WALL-OSS

Wall-OSS-0.5: A Deployment-Ready VLA with GradientBridged Pretraining

We introduce Wall-OSS-0.5, an open-source 4B Vision-Language-Action (VLA) foundation model built upon a 3B VLM backbone augmented with dedicated action-generation components. While traditional VLAs are treated merely as optimization initializations, Wall-OSS-0.5 is designed so that pretrained robotic capability is directly executable and measurable on physical hardware without any downstream fine-tuning.

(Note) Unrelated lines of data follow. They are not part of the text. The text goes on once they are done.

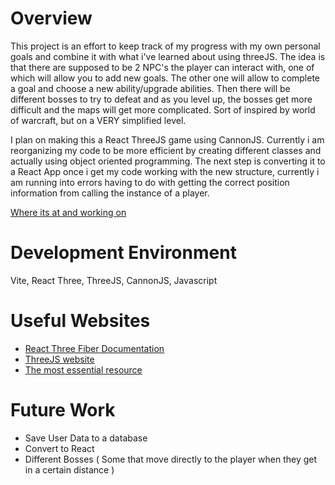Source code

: # Overview
This project is an effort to keep track of my progress with my own personal goals and combine it with what i've learned about using threeJS. The idea is that there are supposed to be 2 NPC's the player can interact with, one of which will allow you to add new goals. The other one will allow to complete a goal and choose a new ability/upgrade abilities. Then there will be different bosses to try to defeat and as you level up, the bosses get more difficult and the maps will get more complicated. Sort of inspired by world of warcraft, but on a VERY simplified level. 

I plan on making this a React ThreeJS game using CannonJS. Currently i am reorganizing my code to be more efficient by creating different classes and actually using object oriented programming. The next step is converting it to a React App once i get my code working with the new structure, currently i am running into errors having to do with getting the correct position information from calling the instance of a player. 



[Where its at and working on](http://youtube.link.goes.here)

# Development Environment
Vite,
React Three,
ThreeJS,
CannonJS,
Javascript

# Useful Websites

- [React Three Fiber Documentation](https://docs.pmnd.rs/react-three-fiber/getting-started/introduction)
- [ThreeJS website](https://threejs.org)
- [The most essential resource](https://youtu.be/dQw4w9WgXcQ?feature=shared)

# Future Work
- Save User Data to a database
- Convert to React
- Different Bosses ( Some that move directly to the player when they get in a certain distance )
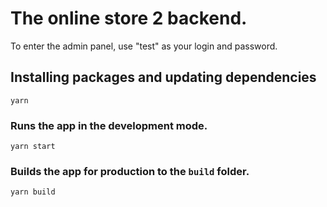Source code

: # The online store 2 backend.  
To enter the admin panel, use "test" as your login and password.  

## Installing packages and updating dependencies  
`yarn`  

### Runs the app in the development mode.  
`yarn start`

### Builds the app for production to the `build` folder.  
`yarn build`
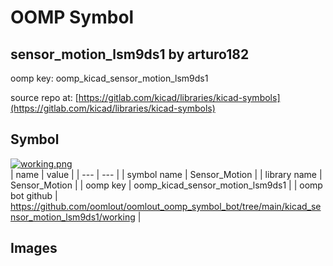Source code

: # OOMP Symbol  
## sensor_motion_lsm9ds1  by arturo182  
  
oomp key: oomp_kicad_sensor_motion_lsm9ds1  
  
source repo at: [https://gitlab.com/kicad/libraries/kicad-symbols](https://gitlab.com/kicad/libraries/kicad-symbols)  
## Symbol  
  
[![working.png](working_600.png)](working.png)  
| name | value | 
| --- | --- | 
| symbol name | Sensor_Motion | 
| library name | Sensor_Motion | 
| oomp key | oomp_kicad_sensor_motion_lsm9ds1 | 
| oomp bot github | https://github.com/oomlout/oomlout_oomp_symbol_bot/tree/main/kicad_sensor_motion_lsm9ds1/working | 
## Images  
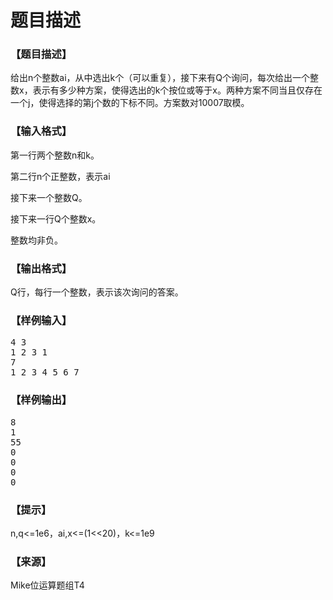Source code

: # 题目描述


<h3>
【题目描述】
</h3>
<p>
给出n个整数ai，从中选出k个（可以重复），接下来有Q个询问，每次给出一个整数x，表示有多少种方案，使得选出的k个按位或等于x。两种方案不同当且仅存在一个j，使得选择的第j个数的下标不同。方案数对10007取模。
</p>
<h3>
【输入格式】
</h3>
<p>
第一行两个整数n和k。
</p>
<p>
第二行n个正整数，表示ai
</p>
<p>
接下来一个整数Q。
</p>
<p>
接下来一行Q个整数x。
</p>
<p>
整数均非负。
</p>
<h3>
【输出格式】
</h3>
<p>
Q行，每行一个整数，表示该次询问的答案。
</p>
<h3>
【样例输入】
</h3>
<pre>4 3
1 2 3 1
7
1 2 3 4 5 6 7
</pre>
<h3>
【样例输出】
</h3>
<pre>8
1
55
0
0
0
0 
</pre>
<h3>
【提示】
</h3>
<p>
n,q&lt;=1e6，ai,x&lt;=(1&lt;&lt;20)，k&lt;=1e9
</p>
<h3>
【来源】
</h3>
<p>
Mike位运算题组T4
</p>
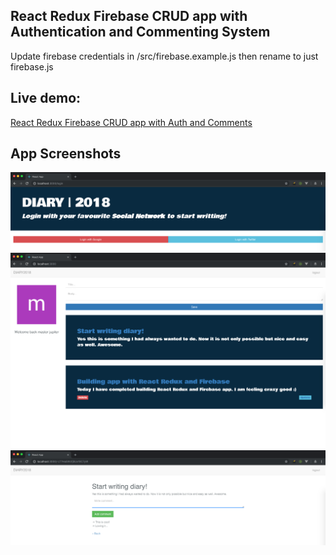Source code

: ## React Redux Firebase CRUD app with Authentication and Commenting System

Update firebase credentials in /src/firebase.example.js then rename to just firebase.js

## Live demo:

[React Redux Firebase CRUD app with Auth and Comments](https://kaloraat.github.io/udemy-react-newsapp/)

## App Screenshots

<img src="app.png" alt="React redux firebase crud app with authentication and comments system" />
<img src="app2.png" alt="React redux firebase crud app with authentication and comments system" />
<img src="app3.png" alt="React redux firebase crud app with authentication and comments system" />

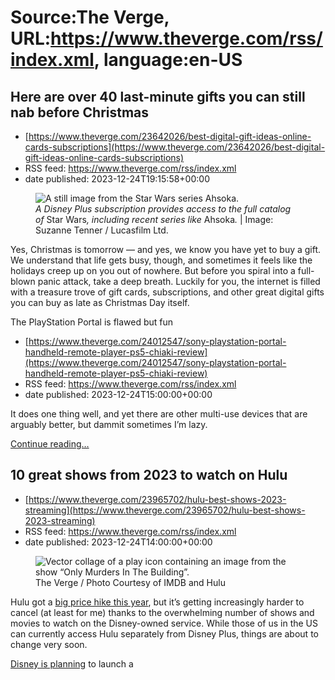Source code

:# Source:The Verge, URL:https://www.theverge.com/rss/index.xml, language:en-US

## Here are over 40 last-minute gifts you can still nab before Christmas
 - [https://www.theverge.com/23642026/best-digital-gift-ideas-online-cards-subscriptions](https://www.theverge.com/23642026/best-digital-gift-ideas-online-cards-subscriptions)
 - RSS feed: https://www.theverge.com/rss/index.xml
 - date published: 2023-12-24T19:15:58+00:00

<figure>
      <img alt="A still image from the Star Wars series Ahsoka." src="https://cdn.vox-cdn.com/thumbor/RUdn9WBZZwhSJuDDONnx-YPWbVY=/6x0:6042x4024/1310x873/cdn.vox-cdn.com/uploads/chorus_image/image/72377404/STC_002159_R.5.jpg" />
        <figcaption><em>A Disney Plus subscription provides access to the full catalog of </em>Star Wars<em>, including recent series like </em>Ahsoka<em>.</em> | Image: Suzanne Tenner / Lucasfilm Ltd.</figcaption>
    </figure>

  <p id="ONFJgA">Yes, Christmas is tomorrow — and yes, we know you have yet to buy a gift. We understand that life gets busy, though, and sometimes it feels like the holidays creep up on you out of nowhere. But before you spiral into a full-blown panic attack, take a deep breath. Luckily for you, the internet is filled with a treasure trove of gift cards, subscriptions, and other great digital gifts you can buy as late as Christmas Day itself.</p>
<div class="c-float-left c-float-hang"><div id="qWHWWF"><div></div></div></div

## The PlayStation Portal is flawed but fun
 - [https://www.theverge.com/24012547/sony-playstation-portal-handheld-remote-player-ps5-chiaki-review](https://www.theverge.com/24012547/sony-playstation-portal-handheld-remote-player-ps5-chiaki-review)
 - RSS feed: https://www.theverge.com/rss/index.xml
 - date published: 2023-12-24T15:00:00+00:00

<p>It does one thing well, and yet there are other multi-use devices that are arguably better, but dammit sometimes I’m lazy.</p>
  <p>
    <a href="https://www.theverge.com/24012547/sony-playstation-portal-handheld-remote-player-ps5-chiaki-review">Continue reading&hellip;</a>
  </p>

## 10 great shows from 2023 to watch on Hulu
 - [https://www.theverge.com/23965702/hulu-best-shows-2023-streaming](https://www.theverge.com/23965702/hulu-best-shows-2023-streaming)
 - RSS feed: https://www.theverge.com/rss/index.xml
 - date published: 2023-12-24T14:00:00+00:00

<figure>
      <img alt="Vector collage of a play icon containing an image from the show “Only Murders In The Building”." src="https://cdn.vox-cdn.com/thumbor/7G_X2tkv2rfFc8i98gR-UWUrt3g=/0x0:2040x1360/1310x873/cdn.vox-cdn.com/uploads/chorus_image/image/72995271/236889_EOY_HULU_CVirginia.0.jpg" />
        <figcaption>The Verge / Photo Courtesy of IMDB and Hulu</figcaption>
    </figure>

  <p id="nR6RdM">Hulu got a <a href="https://www.theverge.com/2023/8/9/23826500/disney-plus-hulu-no-ads-plan-price-increases">big price hike this year</a>, but it’s getting increasingly harder to cancel (at least for me) thanks to the overwhelming number of shows and movies to watch on the Disney-owned service. While those of us in the US can currently access Hulu separately from Disney Plus, things are about to change very soon.</p>
<p id="tHhdWt"><a href="https://www.theverge.com/2023/11/8/23952835/disney-plus-hulu-combined-app-q4-2023-earnings">Disney is planning</a> to launch a <a href="https://w

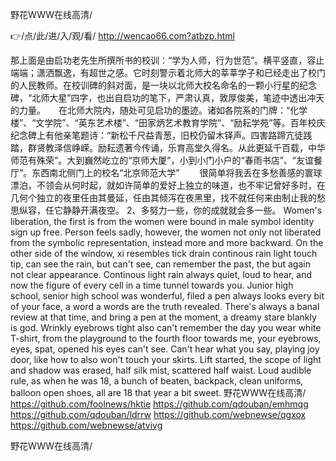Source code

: 
野花WWW在线高清/




👉/点/此/进/入/观/看/ http://wencao66.com?atbzp.html




那上面是由启功老先生所撰所书的校训：“学为人师，行为世范”。横平竖直，容止端端；潇洒飘逸，有超世之感。它时刻警示着北师大的莘莘学子和已经走出了校门的人民教师。在校训碑的斜对面，是一块以北师大校名命名的一颗小行星的纪念碑，“北师大星”四字，也出自启功的笔下，严肃认真，敦厚俊美，笔迹中透出冲天的力量。　　在北师大院内，随处可见启功的墨迹。诸如各院系的门牌：“化学楼”、“文学院”、“英东艺术楼”、“田家炳艺术教育学院”、“励耘学苑”等。百年校庆纪念碑上有他亲笔题诗：“新松千尺益青葱，旧校仍留木铎声。四害路蹄亢徒践踏，群贤教泽信峥嵘。励耘遗著今传诵，乐育高堂久得名。从此更延千百载，中华师范有殊荣”。大到巍然屹立的“京师大厦”，小到小门小户的“春雨书店”、“友谊餐厅”。东西南北侧门上的校名“北京师范大学”
　　很简单将我丢在多愁善感的寰球漂泊，不领会从何时起，就如许简单的爱好上独立的味道，也不牢记曾好多时，在几何个独立的夜里任由其曼延，任由其倾泻在夜黑里，找不就任何来由制止我的愁思纵容，任它静静开满夜空。
	2、多努力一些，你的成就就会多一些。
Women's liberation, the first is from the women were bound in male symbol identity sign up free.
Person feels sadly, however, the women not only not liberated from the symbolic representation, instead more and more backward.
On the other side of the window, xi resembles tick drain continous rain light touch tip, can see the rain, but can't see, can remember the past, the but again not clear appearance.
Continous light rain always quiet, loud to hear, and now the figure of every cell in a time tunnel towards you.
Junior high school, senior high school was wonderful, filed a pen always looks every bit of your face, a word a words are the truth revealed.
There's always a banal review at that time, and bring a pen at the moment, a dreamy stare blankly is god.
Wrinkly eyebrows tight also can't remember the day you wear white T-shirt, from the playground to the fourth floor towards me, your eyebrows, eyes, spat, opened his eyes can't see.
Can't hear what you say, playing joy door, like how to also won't touch your skirts.
Lift started, the scope of light and shadow was erased, half silk mist, scattered half waist.
Loud audible rule, as when he was 18, a bunch of beaten, backpack, clean uniforms, balloon open shoes, all are 18 that year a bit sweet.
野花WWW在线高清/ https://github.com/foolnews/hktie
https://github.com/qdouban/emhmqg
https://github.com/qdouban/ldrrw
https://github.com/webnewse/qgxox
https://github.com/webnewse/atvivg





野花WWW在线高清/
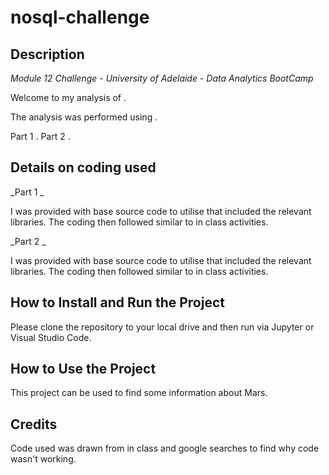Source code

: # nosql-challenge

## Description
_Module 12 Challenge - University of Adelaide - Data Analytics BootCamp_

Welcome to my analysis of . 

The analysis was performed using .

Part 1 .
Part 2 .


## Details on coding used
_Part 1 _

I was provided with base source code to utilise that included the relevant libraries.
The coding then followed similar to in class activities.

_Part 2 _

I was provided with base source code to utilise that included the relevant libraries.
The coding then followed similar to in class activities.

## How to Install and Run the Project

Please clone the repository to your local drive and then run via Jupyter or Visual Studio Code.

## How to Use the Project

This project can be used to find some information about Mars.

## Credits

Code used was drawn from in class and google searches to find why code wasn't working.  

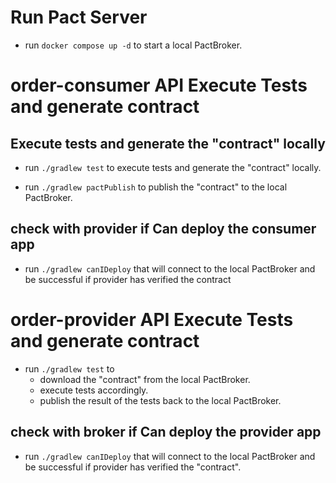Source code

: 
# Run Pact Server

* run `docker compose up -d` to start a local PactBroker.


# order-consumer API  Execute Tests and generate contract 


## Execute tests and generate the "contract" locally

*  run `./gradlew test` to execute tests and generate the "contract" locally.

* run `./gradlew pactPublish` to publish the "contract" to the local PactBroker.

## check with provider if Can deploy the consumer app

*  run `./gradlew canIDeploy` that will connect to the local PactBroker and be successful if provider has verified the contract 



# order-provider API  Execute Tests and generate contract 

* run `./gradlew test` to
    *  download the "contract" from the local PactBroker.
    *  execute tests accordingly.
    *  publish the result of the tests back to the local PactBroker.

## check with broker if Can deploy the provider app

  *  run `./gradlew canIDeploy` that will connect to the local PactBroker and be successful if provider has verified the "contract".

The model is pretrained across more than 20 distinct robot embodiments, processing over one million trajectories per epoch alongside a grounded multimodal corpus. We adopt a novel gradient-bridged co-training recipe optimizing three complementary objectives:

Discrete Action Prediction: Routes strong VLM-native gradients into the backbone.
Multimodal Prediction: Preserves and strengthens grounded vision-language understanding.
Continuous Flow Matching: Serves as the deployment-time continuous action interface.

🌟 Key Highlights

Zero-Shot Real-Robot Behavior: Achieves non-trivial zero-shot completion on a 17-task suite (including held-out deformable manipulation tasks) directly from the pretrained checkpoint.
Markedly Stronger Adaptation Prior: After task-specific fine-tuning, Wall-OSS-0.5 reaches 60.5% average task progress on 15 real-robot tasks, outperforming $\pi_{0.5}$ by 17.5%.
No Capabilities Erosion: Multimodal evaluations confirm action-pretraining preserves broad vision-language competence while significantly sharpening embodied grounding.

🚀 Quick Start

Installation

# Create conda environment
conda create --name wallx python=3.10
conda activate wallx

# Install base requirements
pip install torch torchvision transformers
pip install huggingface_hub

# Install Wall-X from GitHub
git clone https://github.com/X-Square-Robot/wall-x.git
cd wall-x
pip install -e .

🎯 Supervised Fine-Tuning (SFT)

For training Wall-X on your robotics datasets, please refer to our comprehensive training guide:

📖 Training Documentation

The training process includes:

Dataset Preparation: How to prepare your robotics datasets in LeRobot format
Configuration Setup: Detailed configuration for GPU setup, model paths, and robot DOF settings
Training Scripts: Ready-to-use training scripts with proper hyperparameters

🔮 Inference

For detailed inference examples and model evaluation:

📖 Inference Documentation

Basic Inference Example

"""Load checkpoint and run one inference with fake inputs."""

from __future__ import annotations

import sys
from pathlib import Path

import numpy as np
import torch

CHECKPOINT = "x-square-robot/wall-oss-0.5"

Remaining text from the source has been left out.